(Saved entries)
■ ■ ■ ■

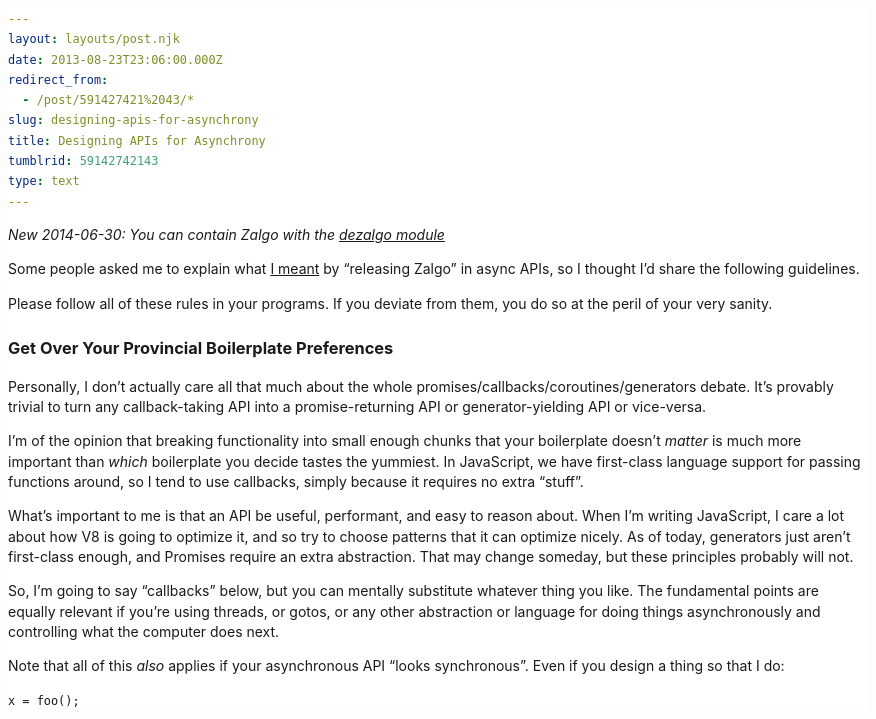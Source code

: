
 ```yaml
---
layout: layouts/post.njk
date: 2013-08-23T23:06:00.000Z
redirect_from:
  - /post/591427421%2043/*
slug: designing-apis-for-asynchrony
title: Designing APIs for Asynchrony
tumblrid: 59142742143
type: text
---
```

<p><i>New 2014-06-30: You can contain Zalgo with the <a href="http://npm.im/dezalgo">dezalgo module</a></i></p>

<p>Some people asked me to explain what <a href="http://lists.w3.org/Archives/Public/public-webapps/2013JulSep/0355.html">I
meant</a>
by &ldquo;releasing Zalgo&rdquo; in async APIs, so I thought I&rsquo;d share
the following guidelines.</p>

<p>Please follow all of these rules in your programs.  If you deviate
from them, you do so at the peril of your very sanity.</p>

<h3>Get Over Your Provincial Boilerplate Preferences</h3>

<p>Personally, I don&rsquo;t actually care all that much about the whole
promises/callbacks/coroutines/generators debate.  It&rsquo;s provably
trivial to turn any callback-taking API into a promise-returning API
or generator-yielding API or vice-versa.</p>

<p>I&rsquo;m of the opinion that breaking functionality into small enough
chunks that your boilerplate doesn&rsquo;t <em>matter</em> is much more important
than <em>which</em> boilerplate you decide tastes the yummiest.  In
JavaScript, we have first-class language support for passing functions
around, so I tend to use callbacks, simply because it requires no
extra &ldquo;stuff&rdquo;.</p>

<p>What&rsquo;s important to me is that an API be useful, performant, and easy to
reason about.  When I&rsquo;m writing JavaScript, I care a lot about how
V8 is going to optimize it, and so try to choose patterns that it can
optimize nicely.  As of today, generators just aren&rsquo;t first-class
enough, and Promises require an extra abstraction.  That may change
someday, but these principles probably will not.</p>

<p>So, I&rsquo;m going to say &ldquo;callbacks&rdquo; below, but you can mentally
substitute whatever thing you like.  The fundamental points are
equally relevant if you&rsquo;re using threads, or gotos, or any other
abstraction or language for doing things asynchronously and
controlling what the computer does next.</p>

<p>Note that all of this <em>also</em> applies if your asynchronous API &ldquo;looks
synchronous&rdquo;.  Even if you design a thing so that I do:</p>

<pre><code>x = foo();</code></pre>
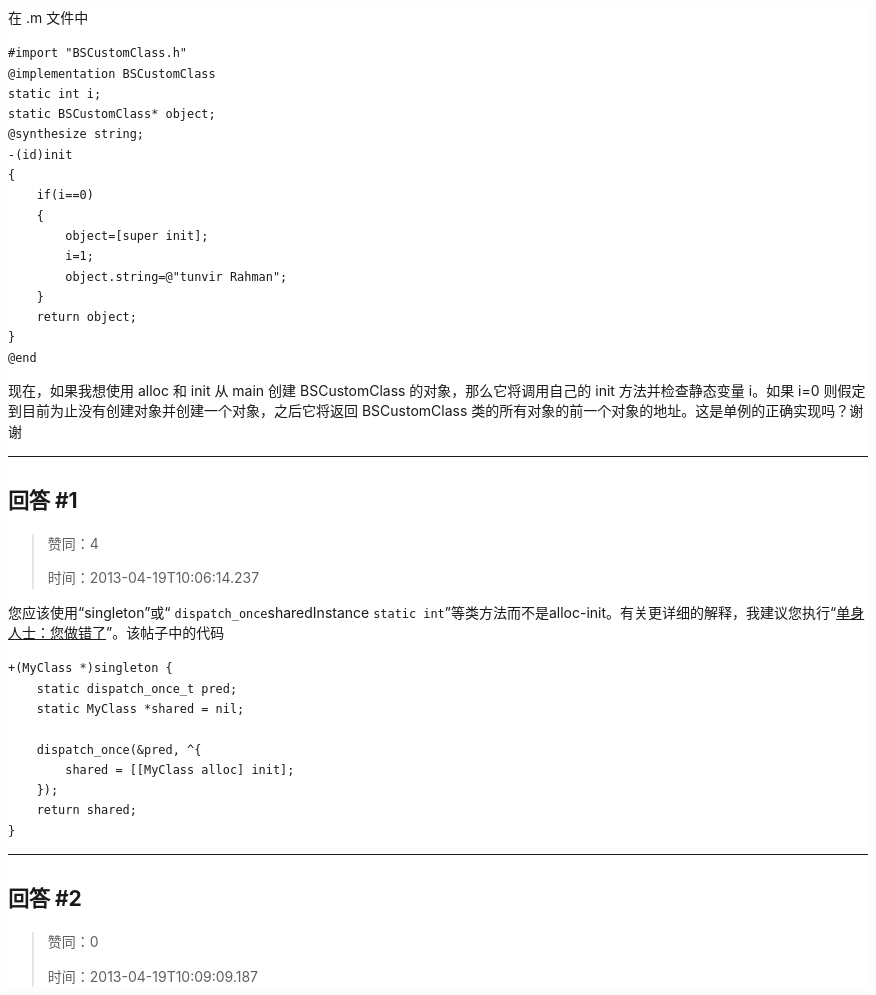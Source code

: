 在 .m 文件中

```
#import "BSCustomClass.h"
@implementation BSCustomClass
static int i;
static BSCustomClass* object;
@synthesize string;
-(id)init
{
    if(i==0)
    {
        object=[super init];
        i=1;
        object.string=@"tunvir Rahman";       
    }
    return object;
}
@end 
```

现在，如果我想使用 alloc 和 init 从 main 创建 BSCustomClass 的对象，那么它将调用自己的 init 方法并检查静态变量 i。如果 i=0 则假定到目前为止没有创建对象并创建一个对象，之后它将返回 BSCustomClass 类的所有对象的前一个对象的地址。这是单例的正确实现吗？谢谢

* * *

## 回答 #1

> 赞同：4
> 
> 时间：2013-04-19T10:06:14.237

您应该使用“singleton”或“ `dispatch_once`sharedInstance `static int`”等类方法而不是alloc-init。有关更详细的解释，我建议您执行“[单身人士：您做错了](http://cocoasamurai.blogspot.se/2011/04/singletons-your-doing-them-wrong.html)”。该帖子中的代码

```
+(MyClass *)singleton {
    static dispatch_once_t pred;
    static MyClass *shared = nil;

    dispatch_once(&pred, ^{
        shared = [[MyClass alloc] init];
    });
    return shared;
} 
```

* * *

## 回答 #2

> 赞同：0
> 
> 时间：2013-04-19T10:09:09.187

■ ■ ■ ■

§ **REQUIRED ACTION**
The lines to return are those in the entries above that include "enough".

§ **REPLY**
<p>I&rsquo;m of the opinion that breaking functionality into small enough
enough, and Promises require an extra abstraction.  That may change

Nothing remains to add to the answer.